KUR'ÂN'A YAKLAŞIMDA İSLÂH AKIMI: MODERNİZM (7) PDF 
Çarşamba, 27 Mart 2024 00:00

KUR'ÂN'A YAKLAŞIMDA İSLÂH AKIMI: MODERNİZM (7)

 (...dünden devam)

Yalnız şurasını da belirtmek gerekir ki Yenilikçiler, teolojik ve felsefî konulara fazla ilgi göstermemişlerdir. Onlar, insanı düşünceye, kendisini çevreleyen eşyâyı anlamaya, kanıtla hareket etmeye ve bilime yönelten âyetler üzerinde çok durmuşlardır (Flügel tarafından yazılan Kur’ân Mu‘cem’inden yararlanarak diyebiliriz ki Selefçiler en çok ibret, akıl, hüküm, fikir, fıkh kelimeleri üzerinde durmuşlardır. Özetle onlar: İslâm’ın, insan aklına büyük değer verdiğini ve aklı çalıştırarak bilimde ilerlemeyi teşvik ettiğini ispata çalışmışlardır (Bkz. Reşîd Rızâ, Tefsîrinin 11. cilt 244’ncü sayfasından itibaren “el-İslâmu dînu’l-Fıtrati’s-Selîmeti va’l -‘Akli va’l-Fikri va’l-‘İlmi va’l-Hikmeti va’l-Burhâni va’l-Hucceti” başlığı altında İslâm’da aklın ve düşüncenin yerini uzun uzun belirtir).

E) İslâm, insanlığın yenilikçi prensibidir (İslâhu Nev‘i’l-İnsân, Tefsîr: 11/206). Dîn ve şerîat olarak İslâm, önceki dinlerin ileri bir versiyonudur (Tefsîr: 11/208-288).
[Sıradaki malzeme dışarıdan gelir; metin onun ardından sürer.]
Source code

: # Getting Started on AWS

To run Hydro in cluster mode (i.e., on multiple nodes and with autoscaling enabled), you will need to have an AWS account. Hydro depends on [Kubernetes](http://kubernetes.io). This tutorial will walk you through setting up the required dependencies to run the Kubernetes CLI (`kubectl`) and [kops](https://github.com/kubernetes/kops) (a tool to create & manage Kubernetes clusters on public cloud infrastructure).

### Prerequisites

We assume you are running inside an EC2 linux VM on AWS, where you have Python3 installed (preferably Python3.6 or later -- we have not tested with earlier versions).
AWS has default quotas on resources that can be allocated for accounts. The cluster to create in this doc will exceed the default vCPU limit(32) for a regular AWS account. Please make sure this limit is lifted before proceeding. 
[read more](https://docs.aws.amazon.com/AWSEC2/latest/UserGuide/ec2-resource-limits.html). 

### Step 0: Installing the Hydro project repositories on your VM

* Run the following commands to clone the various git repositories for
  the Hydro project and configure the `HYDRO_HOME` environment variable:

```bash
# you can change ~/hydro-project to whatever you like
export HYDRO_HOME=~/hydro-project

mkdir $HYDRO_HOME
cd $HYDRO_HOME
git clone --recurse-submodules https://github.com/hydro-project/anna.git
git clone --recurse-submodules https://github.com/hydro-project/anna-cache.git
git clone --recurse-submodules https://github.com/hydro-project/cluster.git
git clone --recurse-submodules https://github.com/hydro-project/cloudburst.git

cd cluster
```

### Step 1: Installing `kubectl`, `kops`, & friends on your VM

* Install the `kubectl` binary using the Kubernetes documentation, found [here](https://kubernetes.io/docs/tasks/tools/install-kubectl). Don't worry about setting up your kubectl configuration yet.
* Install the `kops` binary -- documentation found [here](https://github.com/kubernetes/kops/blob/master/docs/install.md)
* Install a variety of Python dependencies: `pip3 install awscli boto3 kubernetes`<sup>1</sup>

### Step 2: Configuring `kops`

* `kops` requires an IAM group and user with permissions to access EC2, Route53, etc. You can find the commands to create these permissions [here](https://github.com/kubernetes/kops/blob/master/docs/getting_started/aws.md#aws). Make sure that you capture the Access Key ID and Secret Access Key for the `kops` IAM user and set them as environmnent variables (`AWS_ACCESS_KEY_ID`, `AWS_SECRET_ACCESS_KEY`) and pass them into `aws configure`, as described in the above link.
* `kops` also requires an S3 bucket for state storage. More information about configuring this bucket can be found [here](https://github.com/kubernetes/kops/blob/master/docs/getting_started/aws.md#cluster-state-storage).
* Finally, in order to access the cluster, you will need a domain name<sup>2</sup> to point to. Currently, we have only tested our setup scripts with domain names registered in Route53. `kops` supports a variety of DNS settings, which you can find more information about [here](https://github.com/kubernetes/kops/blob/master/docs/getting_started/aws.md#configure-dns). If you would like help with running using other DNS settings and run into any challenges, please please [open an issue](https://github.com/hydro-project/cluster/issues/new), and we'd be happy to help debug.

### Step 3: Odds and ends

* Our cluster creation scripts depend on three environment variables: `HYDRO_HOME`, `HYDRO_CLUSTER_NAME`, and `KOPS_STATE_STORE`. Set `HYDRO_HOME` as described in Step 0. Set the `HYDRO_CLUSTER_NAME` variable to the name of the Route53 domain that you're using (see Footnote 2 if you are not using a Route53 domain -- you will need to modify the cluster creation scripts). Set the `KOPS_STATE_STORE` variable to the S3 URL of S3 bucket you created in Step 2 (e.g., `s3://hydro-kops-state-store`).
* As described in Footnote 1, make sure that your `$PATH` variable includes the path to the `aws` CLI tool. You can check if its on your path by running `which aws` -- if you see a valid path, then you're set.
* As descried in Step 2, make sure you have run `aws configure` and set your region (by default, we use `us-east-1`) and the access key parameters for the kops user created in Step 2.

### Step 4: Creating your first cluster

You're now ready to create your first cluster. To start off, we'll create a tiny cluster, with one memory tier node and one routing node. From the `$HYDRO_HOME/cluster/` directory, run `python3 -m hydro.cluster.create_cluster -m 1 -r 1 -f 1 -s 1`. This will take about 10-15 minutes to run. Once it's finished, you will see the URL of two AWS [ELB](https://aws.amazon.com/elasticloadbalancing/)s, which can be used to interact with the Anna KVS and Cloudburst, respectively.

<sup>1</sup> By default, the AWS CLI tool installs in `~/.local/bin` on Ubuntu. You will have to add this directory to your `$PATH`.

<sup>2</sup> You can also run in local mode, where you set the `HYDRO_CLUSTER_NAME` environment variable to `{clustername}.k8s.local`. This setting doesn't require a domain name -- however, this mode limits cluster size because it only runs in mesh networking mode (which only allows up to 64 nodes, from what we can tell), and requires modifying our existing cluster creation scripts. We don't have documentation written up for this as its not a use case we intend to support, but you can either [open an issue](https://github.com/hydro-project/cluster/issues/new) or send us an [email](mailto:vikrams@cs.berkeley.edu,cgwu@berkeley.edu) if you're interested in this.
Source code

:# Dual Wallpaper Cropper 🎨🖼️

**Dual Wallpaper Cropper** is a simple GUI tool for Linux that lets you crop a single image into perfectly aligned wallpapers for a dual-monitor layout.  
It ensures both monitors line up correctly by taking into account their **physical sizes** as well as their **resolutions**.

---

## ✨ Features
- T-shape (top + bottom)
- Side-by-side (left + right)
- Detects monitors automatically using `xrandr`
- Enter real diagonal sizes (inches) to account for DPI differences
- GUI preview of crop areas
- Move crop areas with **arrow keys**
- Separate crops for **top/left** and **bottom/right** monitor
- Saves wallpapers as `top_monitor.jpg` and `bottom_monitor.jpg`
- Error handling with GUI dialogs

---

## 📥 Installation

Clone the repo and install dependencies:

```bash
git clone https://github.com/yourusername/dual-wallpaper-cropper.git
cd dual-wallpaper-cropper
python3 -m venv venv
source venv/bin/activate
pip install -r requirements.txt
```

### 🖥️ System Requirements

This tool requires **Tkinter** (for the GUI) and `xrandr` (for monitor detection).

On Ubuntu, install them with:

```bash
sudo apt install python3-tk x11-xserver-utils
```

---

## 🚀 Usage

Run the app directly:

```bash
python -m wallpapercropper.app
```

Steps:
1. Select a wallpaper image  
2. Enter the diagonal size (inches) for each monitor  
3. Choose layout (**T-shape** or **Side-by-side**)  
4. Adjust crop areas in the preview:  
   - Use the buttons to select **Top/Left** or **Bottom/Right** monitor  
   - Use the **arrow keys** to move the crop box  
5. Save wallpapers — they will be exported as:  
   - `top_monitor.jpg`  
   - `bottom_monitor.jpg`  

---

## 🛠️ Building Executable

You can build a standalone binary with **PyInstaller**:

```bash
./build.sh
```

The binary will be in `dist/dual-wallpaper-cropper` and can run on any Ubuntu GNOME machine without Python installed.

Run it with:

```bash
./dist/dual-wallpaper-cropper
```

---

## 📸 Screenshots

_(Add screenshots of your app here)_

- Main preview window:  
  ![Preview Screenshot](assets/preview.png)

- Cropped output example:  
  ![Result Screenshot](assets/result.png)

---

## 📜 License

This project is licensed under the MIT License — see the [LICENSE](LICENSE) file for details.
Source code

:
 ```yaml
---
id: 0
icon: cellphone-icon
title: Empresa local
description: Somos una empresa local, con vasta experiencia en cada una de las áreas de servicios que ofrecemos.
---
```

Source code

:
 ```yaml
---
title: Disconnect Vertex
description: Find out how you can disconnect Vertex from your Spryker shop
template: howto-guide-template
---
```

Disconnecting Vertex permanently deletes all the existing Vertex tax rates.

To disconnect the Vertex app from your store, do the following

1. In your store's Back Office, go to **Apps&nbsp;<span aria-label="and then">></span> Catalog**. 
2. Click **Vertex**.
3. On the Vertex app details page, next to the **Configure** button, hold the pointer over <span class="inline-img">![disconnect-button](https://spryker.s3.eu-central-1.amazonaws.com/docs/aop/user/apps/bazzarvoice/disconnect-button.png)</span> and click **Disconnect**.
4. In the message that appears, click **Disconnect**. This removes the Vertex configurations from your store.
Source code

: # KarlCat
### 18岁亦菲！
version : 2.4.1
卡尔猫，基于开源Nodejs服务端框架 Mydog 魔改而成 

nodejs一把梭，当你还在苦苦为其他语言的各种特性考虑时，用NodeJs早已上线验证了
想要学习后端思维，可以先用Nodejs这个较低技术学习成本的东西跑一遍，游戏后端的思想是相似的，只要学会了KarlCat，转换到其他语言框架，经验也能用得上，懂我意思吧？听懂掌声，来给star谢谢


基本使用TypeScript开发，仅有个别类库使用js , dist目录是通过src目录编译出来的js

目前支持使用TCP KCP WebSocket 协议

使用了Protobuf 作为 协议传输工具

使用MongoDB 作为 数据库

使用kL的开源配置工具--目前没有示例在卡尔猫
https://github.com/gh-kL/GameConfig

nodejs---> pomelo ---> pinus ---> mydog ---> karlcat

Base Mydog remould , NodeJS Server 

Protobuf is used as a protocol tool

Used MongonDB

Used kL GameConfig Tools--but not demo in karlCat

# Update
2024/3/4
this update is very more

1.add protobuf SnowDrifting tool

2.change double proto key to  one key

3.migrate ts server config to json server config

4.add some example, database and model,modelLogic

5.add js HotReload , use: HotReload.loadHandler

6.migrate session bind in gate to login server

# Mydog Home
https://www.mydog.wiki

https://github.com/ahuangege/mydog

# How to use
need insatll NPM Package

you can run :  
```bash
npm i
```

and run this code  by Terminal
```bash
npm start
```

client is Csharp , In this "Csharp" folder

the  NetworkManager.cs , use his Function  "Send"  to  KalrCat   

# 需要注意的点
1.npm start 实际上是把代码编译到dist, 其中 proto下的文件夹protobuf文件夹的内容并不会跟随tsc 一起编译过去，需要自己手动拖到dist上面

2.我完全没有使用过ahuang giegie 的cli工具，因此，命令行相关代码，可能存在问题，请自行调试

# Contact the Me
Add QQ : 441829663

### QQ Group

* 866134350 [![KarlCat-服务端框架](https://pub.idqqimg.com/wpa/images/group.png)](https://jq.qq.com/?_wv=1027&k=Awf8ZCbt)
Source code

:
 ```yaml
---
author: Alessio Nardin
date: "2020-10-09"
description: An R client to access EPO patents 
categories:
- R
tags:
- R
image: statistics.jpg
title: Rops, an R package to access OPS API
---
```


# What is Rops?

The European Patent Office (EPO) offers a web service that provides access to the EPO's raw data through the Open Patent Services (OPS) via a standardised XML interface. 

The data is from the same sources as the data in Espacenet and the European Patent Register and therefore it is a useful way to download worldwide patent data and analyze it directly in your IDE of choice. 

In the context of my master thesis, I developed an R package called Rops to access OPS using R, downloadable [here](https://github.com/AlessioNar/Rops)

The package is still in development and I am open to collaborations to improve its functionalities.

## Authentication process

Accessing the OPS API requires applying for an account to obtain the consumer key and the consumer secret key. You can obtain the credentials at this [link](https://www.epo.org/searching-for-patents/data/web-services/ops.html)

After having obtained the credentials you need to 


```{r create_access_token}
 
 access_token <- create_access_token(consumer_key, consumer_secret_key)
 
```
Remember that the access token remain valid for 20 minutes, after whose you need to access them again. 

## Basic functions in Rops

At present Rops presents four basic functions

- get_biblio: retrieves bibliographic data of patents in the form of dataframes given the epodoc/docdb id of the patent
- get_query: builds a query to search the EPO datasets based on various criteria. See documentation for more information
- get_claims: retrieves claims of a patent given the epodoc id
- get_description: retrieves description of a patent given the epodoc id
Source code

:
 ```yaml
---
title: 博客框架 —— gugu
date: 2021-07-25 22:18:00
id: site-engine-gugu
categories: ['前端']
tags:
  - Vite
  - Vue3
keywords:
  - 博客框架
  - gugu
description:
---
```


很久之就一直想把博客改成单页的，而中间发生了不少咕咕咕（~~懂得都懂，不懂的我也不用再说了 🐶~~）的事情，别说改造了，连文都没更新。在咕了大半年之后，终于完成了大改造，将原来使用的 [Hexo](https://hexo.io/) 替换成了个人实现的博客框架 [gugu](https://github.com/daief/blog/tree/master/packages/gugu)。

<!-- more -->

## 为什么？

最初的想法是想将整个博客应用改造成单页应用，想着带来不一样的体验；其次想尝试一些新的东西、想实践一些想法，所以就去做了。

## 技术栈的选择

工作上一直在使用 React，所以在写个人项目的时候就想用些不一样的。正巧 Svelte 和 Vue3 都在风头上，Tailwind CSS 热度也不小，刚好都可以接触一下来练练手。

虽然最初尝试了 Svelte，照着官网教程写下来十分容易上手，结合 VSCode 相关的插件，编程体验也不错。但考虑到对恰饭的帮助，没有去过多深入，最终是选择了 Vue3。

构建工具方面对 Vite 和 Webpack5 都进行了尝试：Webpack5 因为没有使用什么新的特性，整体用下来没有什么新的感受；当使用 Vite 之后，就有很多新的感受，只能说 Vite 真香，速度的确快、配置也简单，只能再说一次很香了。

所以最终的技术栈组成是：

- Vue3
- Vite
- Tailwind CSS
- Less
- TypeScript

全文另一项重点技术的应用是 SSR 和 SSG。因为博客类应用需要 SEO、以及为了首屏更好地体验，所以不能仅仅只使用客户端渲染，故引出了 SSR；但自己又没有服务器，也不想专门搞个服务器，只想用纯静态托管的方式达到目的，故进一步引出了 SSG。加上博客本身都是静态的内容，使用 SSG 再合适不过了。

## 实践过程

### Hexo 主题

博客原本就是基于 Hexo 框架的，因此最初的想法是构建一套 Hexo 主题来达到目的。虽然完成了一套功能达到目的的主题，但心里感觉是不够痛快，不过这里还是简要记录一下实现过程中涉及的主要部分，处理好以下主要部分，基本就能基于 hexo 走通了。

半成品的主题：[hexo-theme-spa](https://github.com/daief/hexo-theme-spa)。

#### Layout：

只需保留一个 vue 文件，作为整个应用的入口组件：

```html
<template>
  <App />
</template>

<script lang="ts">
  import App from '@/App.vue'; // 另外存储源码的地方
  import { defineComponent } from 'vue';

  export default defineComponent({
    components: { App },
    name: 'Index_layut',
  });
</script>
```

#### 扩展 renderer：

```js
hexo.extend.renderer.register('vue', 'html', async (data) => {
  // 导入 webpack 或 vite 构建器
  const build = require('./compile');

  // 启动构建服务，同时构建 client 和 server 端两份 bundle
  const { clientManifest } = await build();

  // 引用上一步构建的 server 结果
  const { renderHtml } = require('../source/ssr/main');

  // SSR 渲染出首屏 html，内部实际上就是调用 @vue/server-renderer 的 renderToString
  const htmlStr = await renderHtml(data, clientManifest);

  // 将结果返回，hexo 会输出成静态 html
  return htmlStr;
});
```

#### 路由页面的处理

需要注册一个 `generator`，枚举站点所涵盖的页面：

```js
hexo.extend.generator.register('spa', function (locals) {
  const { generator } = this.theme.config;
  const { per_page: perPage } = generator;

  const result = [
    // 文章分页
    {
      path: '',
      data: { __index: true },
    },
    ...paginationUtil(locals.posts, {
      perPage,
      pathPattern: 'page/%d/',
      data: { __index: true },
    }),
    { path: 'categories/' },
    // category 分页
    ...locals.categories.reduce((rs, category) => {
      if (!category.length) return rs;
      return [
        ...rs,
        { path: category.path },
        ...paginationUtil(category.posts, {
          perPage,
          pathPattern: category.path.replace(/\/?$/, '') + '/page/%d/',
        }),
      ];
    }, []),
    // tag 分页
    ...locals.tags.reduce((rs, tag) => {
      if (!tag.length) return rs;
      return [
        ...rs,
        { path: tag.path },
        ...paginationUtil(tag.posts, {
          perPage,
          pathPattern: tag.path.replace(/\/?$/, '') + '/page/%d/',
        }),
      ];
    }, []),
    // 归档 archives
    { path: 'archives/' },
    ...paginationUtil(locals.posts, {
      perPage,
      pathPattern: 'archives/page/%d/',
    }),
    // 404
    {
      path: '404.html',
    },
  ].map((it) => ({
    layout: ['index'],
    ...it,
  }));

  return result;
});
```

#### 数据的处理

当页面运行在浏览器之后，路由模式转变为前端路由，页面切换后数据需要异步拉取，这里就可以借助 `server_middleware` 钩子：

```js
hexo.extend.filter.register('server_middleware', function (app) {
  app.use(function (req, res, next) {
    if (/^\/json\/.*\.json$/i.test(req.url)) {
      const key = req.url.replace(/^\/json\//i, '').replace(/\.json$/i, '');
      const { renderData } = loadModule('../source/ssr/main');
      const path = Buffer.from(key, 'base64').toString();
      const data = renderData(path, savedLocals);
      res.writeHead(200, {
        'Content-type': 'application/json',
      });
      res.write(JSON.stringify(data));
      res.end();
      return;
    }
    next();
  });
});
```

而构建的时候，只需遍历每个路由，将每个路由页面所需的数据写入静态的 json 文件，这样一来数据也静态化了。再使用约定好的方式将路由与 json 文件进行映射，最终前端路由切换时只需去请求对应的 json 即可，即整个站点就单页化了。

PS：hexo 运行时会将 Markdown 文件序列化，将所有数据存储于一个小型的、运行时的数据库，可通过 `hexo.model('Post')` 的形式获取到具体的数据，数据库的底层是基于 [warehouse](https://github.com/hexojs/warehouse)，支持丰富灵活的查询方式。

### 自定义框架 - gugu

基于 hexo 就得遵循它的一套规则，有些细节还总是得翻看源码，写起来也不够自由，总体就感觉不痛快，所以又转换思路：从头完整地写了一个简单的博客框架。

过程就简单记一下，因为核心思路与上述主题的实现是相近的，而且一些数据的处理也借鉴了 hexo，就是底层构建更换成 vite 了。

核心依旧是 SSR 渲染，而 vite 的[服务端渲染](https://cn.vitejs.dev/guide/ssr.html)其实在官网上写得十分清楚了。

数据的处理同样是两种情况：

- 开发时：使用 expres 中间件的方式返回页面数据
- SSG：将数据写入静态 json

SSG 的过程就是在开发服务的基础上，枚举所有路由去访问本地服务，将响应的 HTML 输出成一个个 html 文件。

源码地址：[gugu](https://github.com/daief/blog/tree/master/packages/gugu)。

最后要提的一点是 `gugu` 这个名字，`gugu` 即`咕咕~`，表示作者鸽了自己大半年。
Cemâleddîn Afgânî ve Abdu’r-Rahmân el-Kevâkibî’den beri tüm islâhçı yazarlar, yalnız fıkhî (hukuksal) görüş ayrılığından kaynaklanan Sünnî mezhebler arasında değil, Sünnîlik, Şî‘îlik gibi bazı inanç ayrılığından kaynaklanan İslâm mezhebleri (düşünce ekolleri) arasındaki ayırımcılığı tamamen kaldırmak mümkün olmasa da hoş görülecek bir düzeye indirgeyip İslâh çerçevesi içinde bir uzlaşı sağlamaya çaba harcamışlardır. Ancak böylece sembolik de olsa bir ümmet birliği sağlanabilir. İbn Bâdîs, bu birliği sağlamak için her Müslüman ülkenin temsil edileceği bir İslâm parlamentosu (Cemâ‘atu’l-Muslimîn) kurmayı önermiştir (A. Merad, Lé Réformisme musulman, s. 376). Bu öneri, Reşîd Rızâ’nın önerdiği bir imamın başkanlığında kurulacak bir İslâm parlamentosu önerisinin daha ileri bir şekli olabilir (bkz. R. Rızâ’nın el-Hilâfe adlı eseri).

Tarihi süreç içinde gelişen Yenilikçilik akımını bölgelere göre incelemek gerekir:

 

F) OSMANLI DÖNEMİNDE YENİLİKÇİLİK AKIMI

Türk-Osmanlı kullanımında islâh kelimesi, dinde yenileşme anlamına gelir. Bu kelime, 11/17 ve 12/18’nci yüzyıllarda eski rejimi onarma, daha sonra yaklaşık 18’nci yüzyılda saltanat ve halîfelik sisteminden gittikçe uzaklaşan yeniden yapılanma anlamında kullanılmıştır. Medreselerin iyileştirilmesi çabalarını belirten en güzel kelime islâhtır. Osmanlı yönetimindeki Türkler arasında diğer İslâm ülkelerinde olduğu oranda dinde bir yenileşme çaba ve düşüncesi görülmedi.